» **Task item**:
Please output the full listing, character for character.

» **Extracted entries**:

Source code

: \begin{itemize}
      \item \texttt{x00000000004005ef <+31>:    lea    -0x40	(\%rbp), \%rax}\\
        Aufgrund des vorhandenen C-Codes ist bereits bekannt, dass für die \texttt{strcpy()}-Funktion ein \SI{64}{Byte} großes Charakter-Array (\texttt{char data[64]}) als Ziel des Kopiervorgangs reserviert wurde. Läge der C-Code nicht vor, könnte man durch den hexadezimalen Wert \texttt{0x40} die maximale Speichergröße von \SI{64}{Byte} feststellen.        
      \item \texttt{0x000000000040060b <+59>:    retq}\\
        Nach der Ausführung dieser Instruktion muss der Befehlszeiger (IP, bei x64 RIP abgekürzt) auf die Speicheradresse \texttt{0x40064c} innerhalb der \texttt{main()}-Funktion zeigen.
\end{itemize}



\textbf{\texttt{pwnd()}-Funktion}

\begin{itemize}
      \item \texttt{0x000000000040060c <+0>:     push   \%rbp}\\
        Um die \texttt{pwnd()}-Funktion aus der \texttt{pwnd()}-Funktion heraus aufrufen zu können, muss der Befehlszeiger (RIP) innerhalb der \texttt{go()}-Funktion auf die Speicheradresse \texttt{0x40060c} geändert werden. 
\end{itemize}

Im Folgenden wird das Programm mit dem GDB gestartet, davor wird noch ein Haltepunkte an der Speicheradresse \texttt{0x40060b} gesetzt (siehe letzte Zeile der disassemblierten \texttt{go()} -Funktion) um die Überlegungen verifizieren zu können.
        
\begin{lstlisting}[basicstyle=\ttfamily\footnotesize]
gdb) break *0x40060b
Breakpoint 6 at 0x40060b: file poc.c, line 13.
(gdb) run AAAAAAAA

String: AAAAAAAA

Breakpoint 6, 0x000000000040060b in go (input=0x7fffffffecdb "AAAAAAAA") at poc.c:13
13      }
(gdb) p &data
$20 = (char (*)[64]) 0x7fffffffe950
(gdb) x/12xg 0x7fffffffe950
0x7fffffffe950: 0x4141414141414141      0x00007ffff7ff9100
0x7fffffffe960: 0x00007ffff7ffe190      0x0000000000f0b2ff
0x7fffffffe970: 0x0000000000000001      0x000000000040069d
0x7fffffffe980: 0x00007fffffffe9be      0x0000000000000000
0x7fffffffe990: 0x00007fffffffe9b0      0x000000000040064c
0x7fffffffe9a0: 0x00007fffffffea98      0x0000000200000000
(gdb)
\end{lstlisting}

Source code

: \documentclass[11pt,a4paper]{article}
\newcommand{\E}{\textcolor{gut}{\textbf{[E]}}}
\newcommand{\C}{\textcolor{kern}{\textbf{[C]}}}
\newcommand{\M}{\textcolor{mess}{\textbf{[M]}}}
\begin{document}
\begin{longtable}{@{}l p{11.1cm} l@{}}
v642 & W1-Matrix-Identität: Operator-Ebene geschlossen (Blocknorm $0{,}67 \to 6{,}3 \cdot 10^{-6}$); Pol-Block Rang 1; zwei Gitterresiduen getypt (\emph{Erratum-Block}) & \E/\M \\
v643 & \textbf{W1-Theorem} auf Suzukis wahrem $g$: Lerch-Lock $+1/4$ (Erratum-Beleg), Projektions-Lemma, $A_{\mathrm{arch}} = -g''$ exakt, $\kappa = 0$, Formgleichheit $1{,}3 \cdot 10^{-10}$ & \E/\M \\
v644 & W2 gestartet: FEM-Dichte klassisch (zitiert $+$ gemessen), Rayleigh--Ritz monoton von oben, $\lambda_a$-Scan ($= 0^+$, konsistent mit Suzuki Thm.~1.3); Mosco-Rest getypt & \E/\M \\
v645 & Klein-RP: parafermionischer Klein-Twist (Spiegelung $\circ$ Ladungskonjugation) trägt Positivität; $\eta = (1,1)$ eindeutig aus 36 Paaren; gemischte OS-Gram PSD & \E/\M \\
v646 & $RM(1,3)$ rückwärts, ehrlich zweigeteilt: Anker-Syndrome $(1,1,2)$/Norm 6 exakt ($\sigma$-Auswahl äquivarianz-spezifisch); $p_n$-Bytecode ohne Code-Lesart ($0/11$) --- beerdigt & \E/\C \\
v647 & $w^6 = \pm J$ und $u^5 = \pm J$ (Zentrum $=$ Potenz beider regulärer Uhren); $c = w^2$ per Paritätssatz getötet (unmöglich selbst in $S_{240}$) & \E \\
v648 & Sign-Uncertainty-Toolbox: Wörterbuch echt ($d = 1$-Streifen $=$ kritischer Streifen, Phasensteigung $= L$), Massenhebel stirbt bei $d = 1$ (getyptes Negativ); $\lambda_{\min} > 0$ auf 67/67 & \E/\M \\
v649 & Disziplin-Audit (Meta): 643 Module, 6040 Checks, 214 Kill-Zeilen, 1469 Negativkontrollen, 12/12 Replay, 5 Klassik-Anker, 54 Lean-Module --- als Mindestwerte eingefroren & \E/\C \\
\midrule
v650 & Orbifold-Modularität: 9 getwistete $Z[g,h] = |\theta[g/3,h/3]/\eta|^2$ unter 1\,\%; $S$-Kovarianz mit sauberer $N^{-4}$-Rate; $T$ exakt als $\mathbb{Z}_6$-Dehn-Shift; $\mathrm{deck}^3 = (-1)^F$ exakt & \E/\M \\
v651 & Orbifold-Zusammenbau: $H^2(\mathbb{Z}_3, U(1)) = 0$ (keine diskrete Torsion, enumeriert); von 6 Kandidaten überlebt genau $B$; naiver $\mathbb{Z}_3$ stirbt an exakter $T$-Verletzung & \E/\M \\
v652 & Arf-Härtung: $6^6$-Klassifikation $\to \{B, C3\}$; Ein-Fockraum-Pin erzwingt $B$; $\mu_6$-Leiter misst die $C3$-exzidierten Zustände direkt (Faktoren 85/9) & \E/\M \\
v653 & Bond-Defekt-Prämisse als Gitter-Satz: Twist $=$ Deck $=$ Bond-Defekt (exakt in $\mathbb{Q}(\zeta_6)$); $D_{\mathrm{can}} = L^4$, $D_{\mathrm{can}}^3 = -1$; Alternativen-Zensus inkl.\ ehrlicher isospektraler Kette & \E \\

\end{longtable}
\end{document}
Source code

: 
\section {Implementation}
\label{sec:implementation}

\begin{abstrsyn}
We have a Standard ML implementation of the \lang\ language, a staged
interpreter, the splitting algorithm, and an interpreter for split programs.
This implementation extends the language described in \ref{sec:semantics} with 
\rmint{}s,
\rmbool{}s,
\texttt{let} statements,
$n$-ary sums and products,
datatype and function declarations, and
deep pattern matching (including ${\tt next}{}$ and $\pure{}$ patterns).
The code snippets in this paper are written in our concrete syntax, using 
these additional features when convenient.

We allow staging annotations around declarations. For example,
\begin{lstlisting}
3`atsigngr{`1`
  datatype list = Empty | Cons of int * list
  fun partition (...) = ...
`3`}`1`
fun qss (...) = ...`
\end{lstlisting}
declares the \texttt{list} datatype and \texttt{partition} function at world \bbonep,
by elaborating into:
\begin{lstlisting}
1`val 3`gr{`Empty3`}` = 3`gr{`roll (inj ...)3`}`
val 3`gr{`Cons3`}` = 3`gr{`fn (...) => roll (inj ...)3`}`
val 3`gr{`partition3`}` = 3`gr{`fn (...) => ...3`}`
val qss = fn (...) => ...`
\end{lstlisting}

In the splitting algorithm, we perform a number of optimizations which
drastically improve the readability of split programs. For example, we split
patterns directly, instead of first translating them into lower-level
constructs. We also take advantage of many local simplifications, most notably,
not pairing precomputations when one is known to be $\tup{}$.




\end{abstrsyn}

» **Response to the exercise**:
Source code

: \begin{itemize}
      \item \texttt{x00000000004005ef <+31>:    lea    -0x40	(\%rbp), \%rax}\\
        Aufgrund des vorhandenen C-Codes ist bereits bekannt, dass für die \texttt{strcpy()}-Funktion ein \SI{64}{Byte} großes Charakter-Array (\texttt{char data[64]}) als Ziel des Kopiervorgangs reserviert wurde. Läge der C-Code nicht vor, könnte man durch den hexadezimalen Wert \texttt{0x40} die maximale Speichergröße von \SI{64}{Byte} feststellen.        
      \item \texttt{0x000000000040060b <+59>:    retq}\\
        Nach der Ausführung dieser Instruktion muss der Befehlszeiger (IP, bei x64 RIP abgekürzt) auf die Speicheradresse \texttt{0x40064c} innerhalb der \texttt{main()}-Funktion zeigen.
\end{itemize}



\textbf{\texttt{pwnd()}-Funktion}

\begin{itemize}
      \item \texttt{0x000000000040060c <+0>:     push   \%rbp}\\
        Um die \texttt{pwnd()}-Funktion aus der \texttt{pwnd()}-Funktion heraus aufrufen zu können, muss der Befehlszeiger (RIP) innerhalb der \texttt{go()}-Funktion auf die Speicheradresse \texttt{0x40060c} geändert werden. 
\end{itemize}

Im Folgenden wird das Programm mit dem GDB gestartet, davor wird noch ein Haltepunkte an der Speicheradresse \texttt{0x40060b} gesetzt (siehe letzte Zeile der disassemblierten \texttt{go()} -Funktion) um die Überlegungen verifizieren zu können.
        
\begin{lstlisting}[basicstyle=\ttfamily\footnotesize]
gdb) break *0x40060b
Breakpoint 6 at 0x40060b: file poc.c, line 13.
(gdb) run AAAAAAAA

String: AAAAAAAA

Breakpoint 6, 0x000000000040060b in go (input=0x7fffffffecdb "AAAAAAAA") at poc.c:13
13      }
(gdb) p &data
$20 = (char (*)[64]) 0x7fffffffe950
(gdb) x/12xg 0x7fffffffe950
0x7fffffffe950: 0x4141414141414141      0x00007ffff7ff9100
0x7fffffffe960: 0x00007ffff7ffe190      0x0000000000f0b2ff
0x7fffffffe970: 0x0000000000000001      0x000000000040069d
0x7fffffffe980: 0x00007fffffffe9be      0x0000000000000000
0x7fffffffe990: 0x00007fffffffe9b0      0x000000000040064c
0x7fffffffe9a0: 0x00007fffffffea98      0x0000000200000000
(gdb)
\end{lstlisting}

Source code

: \documentclass[11pt,a4paper]{article}
\newcommand{\E}{\textcolor{gut}{\textbf{[E]}}}
\newcommand{\C}{\textcolor{kern}{\textbf{[C]}}}
\newcommand{\M}{\textcolor{mess}{\textbf{[M]}}}
\begin{document}
\begin{longtable}{@{}l p{11.1cm} l@{}}
v642 & W1-Matrix-Identität: Operator-Ebene geschlossen (Blocknorm $0{,}67 \to 6{,}3 \cdot 10^{-6}$); Pol-Block Rang 1; zwei Gitterresiduen getypt (\emph{Erratum-Block}) & \E/\M \\
v643 & \textbf{W1-Theorem} auf Suzukis wahrem $g$: Lerch-Lock $+1/4$ (Erratum-Beleg), Projektions-Lemma, $A_{\mathrm{arch}} = -g''$ exakt, $\kappa = 0$, Formgleichheit $1{,}3 \cdot 10^{-10}$ & \E/\M \\
v644 & W2 gestartet: FEM-Dichte klassisch (zitiert $+$ gemessen), Rayleigh--Ritz monoton von oben, $\lambda_a$-Scan ($= 0^+$, konsistent mit Suzuki Thm.~1.3); Mosco-Rest getypt & \E/\M \\
v645 & Klein-RP: parafermionischer Klein-Twist (Spiegelung $\circ$ Ladungskonjugation) trägt Positivität; $\eta = (1,1)$ eindeutig aus 36 Paaren; gemischte OS-Gram PSD & \E/\M \\
v646 & $RM(1,3)$ rückwärts, ehrlich zweigeteilt: Anker-Syndrome $(1,1,2)$/Norm 6 exakt ($\sigma$-Auswahl äquivarianz-spezifisch); $p_n$-Bytecode ohne Code-Lesart ($0/11$) --- beerdigt & \E/\C \\
v647 & $w^6 = \pm J$ und $u^5 = \pm J$ (Zentrum $=$ Potenz beider regulärer Uhren); $c = w^2$ per Paritätssatz getötet (unmöglich selbst in $S_{240}$) & \E \\
v648 & Sign-Uncertainty-Toolbox: Wörterbuch echt ($d = 1$-Streifen $=$ kritischer Streifen, Phasensteigung $= L$), Massenhebel stirbt bei $d = 1$ (getyptes Negativ); $\lambda_{\min} > 0$ auf 67/67 & \E/\M \\
v649 & Disziplin-Audit (Meta): 643 Module, 6040 Checks, 214 Kill-Zeilen, 1469 Negativkontrollen, 12/12 Replay, 5 Klassik-Anker, 54 Lean-Module --- als Mindestwerte eingefroren & \E/\C \\
\midrule
v650 & Orbifold-Modularität: 9 getwistete $Z[g,h] = |\theta[g/3,h/3]/\eta|^2$ unter 1\,\%; $S$-Kovarianz mit sauberer $N^{-4}$-Rate; $T$ exakt als $\mathbb{Z}_6$-Dehn-Shift; $\mathrm{deck}^3 = (-1)^F$ exakt & \E/\M \\
v651 & Orbifold-Zusammenbau: $H^2(\mathbb{Z}_3, U(1)) = 0$ (keine diskrete Torsion, enumeriert); von 6 Kandidaten überlebt genau $B$; naiver $\mathbb{Z}_3$ stirbt an exakter $T$-Verletzung & \E/\M \\
v652 & Arf-Härtung: $6^6$-Klassifikation $\to \{B, C3\}$; Ein-Fockraum-Pin erzwingt $B$; $\mu_6$-Leiter misst die $C3$-exzidierten Zustände direkt (Faktoren 85/9) & \E/\M \\
v653 & Bond-Defekt-Prämisse als Gitter-Satz: Twist $=$ Deck $=$ Bond-Defekt (exakt in $\mathbb{Q}(\zeta_6)$); $D_{\mathrm{can}} = L^4$, $D_{\mathrm{can}}^3 = -1$; Alternativen-Zensus inkl.\ ehrlicher isospektraler Kette & \E \\

\end{longtable}
\end{document}
Source code

: 
\section {Implementation}
\label{sec:implementation}

\begin{abstrsyn}
We have a Standard ML implementation of the \lang\ language, a staged
interpreter, the splitting algorithm, and an interpreter for split programs.
This implementation extends the language described in \ref{sec:semantics} with 
\rmint{}s,
\rmbool{}s,
\texttt{let} statements,
$n$-ary sums and products,
datatype and function declarations, and
deep pattern matching (including ${\tt next}{}$ and $\pure{}$ patterns).
The code snippets in this paper are written in our concrete syntax, using 
these additional features when convenient.

We allow staging annotations around declarations. For example,
\begin{lstlisting}
3`atsigngr{`1`
  datatype list = Empty | Cons of int * list
  fun partition (...) = ...
`3`}`1`
fun qss (...) = ...`
\end{lstlisting}
declares the \texttt{list} datatype and \texttt{partition} function at world \bbonep,
by elaborating into:
\begin{lstlisting}
1`val 3`gr{`Empty3`}` = 3`gr{`roll (inj ...)3`}`
val 3`gr{`Cons3`}` = 3`gr{`fn (...) => roll (inj ...)3`}`
val 3`gr{`partition3`}` = 3`gr{`fn (...) => ...3`}`
val qss = fn (...) => ...`
\end{lstlisting}

In the splitting algorithm, we perform a number of optimizations which
drastically improve the readability of split programs. For example, we split
patterns directly, instead of first translating them into lower-level
constructs. We also take advantage of many local simplifications, most notably,
not pairing precomputations when one is known to be $\tup{}$.




\end{abstrsyn}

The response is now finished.